WORK ORDER: Some lines in the entries contain the word "begin". Copy all of them.

PROVIDED RECORDS:
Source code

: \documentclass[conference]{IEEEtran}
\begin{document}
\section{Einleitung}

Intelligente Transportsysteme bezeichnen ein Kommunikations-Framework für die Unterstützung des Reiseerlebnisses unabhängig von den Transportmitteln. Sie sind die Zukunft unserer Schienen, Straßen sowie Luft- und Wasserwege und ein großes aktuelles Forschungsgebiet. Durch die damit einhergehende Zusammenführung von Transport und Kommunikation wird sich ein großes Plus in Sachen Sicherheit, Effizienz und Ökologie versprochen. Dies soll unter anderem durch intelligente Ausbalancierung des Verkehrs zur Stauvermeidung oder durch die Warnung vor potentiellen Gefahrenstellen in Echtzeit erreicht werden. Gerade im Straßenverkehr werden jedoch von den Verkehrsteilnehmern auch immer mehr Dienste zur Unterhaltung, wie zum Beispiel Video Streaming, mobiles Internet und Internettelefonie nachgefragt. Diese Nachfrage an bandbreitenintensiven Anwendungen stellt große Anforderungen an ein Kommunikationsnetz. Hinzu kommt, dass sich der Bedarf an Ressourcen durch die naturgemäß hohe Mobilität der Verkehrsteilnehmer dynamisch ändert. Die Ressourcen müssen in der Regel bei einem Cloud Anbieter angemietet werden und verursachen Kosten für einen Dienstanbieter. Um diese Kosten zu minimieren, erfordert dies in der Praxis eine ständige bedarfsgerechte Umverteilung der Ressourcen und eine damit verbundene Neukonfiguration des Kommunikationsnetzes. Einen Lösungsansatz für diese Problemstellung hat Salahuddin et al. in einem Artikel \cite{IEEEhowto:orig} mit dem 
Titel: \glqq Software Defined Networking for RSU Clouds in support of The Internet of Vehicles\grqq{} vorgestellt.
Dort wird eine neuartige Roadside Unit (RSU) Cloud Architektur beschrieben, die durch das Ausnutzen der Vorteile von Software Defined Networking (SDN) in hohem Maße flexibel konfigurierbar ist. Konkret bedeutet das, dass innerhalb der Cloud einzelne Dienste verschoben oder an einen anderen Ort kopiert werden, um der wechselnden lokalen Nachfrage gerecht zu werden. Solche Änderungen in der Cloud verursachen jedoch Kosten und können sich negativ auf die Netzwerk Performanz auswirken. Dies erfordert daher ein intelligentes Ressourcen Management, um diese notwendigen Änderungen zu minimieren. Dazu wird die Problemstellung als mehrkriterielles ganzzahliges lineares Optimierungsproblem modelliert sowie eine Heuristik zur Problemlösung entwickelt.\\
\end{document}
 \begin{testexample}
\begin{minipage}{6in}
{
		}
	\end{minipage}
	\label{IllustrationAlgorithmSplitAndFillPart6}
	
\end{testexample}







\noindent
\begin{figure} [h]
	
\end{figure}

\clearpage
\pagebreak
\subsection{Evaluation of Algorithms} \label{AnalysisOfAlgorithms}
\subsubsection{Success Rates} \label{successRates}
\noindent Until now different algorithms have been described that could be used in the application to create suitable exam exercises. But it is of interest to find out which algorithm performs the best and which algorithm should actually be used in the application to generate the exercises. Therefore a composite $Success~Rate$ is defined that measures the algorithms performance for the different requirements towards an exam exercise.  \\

RESPONSE BOX:
\begin{document}
 \begin{testexample}
\begin{minipage}{6in}
\begin{figure} [h]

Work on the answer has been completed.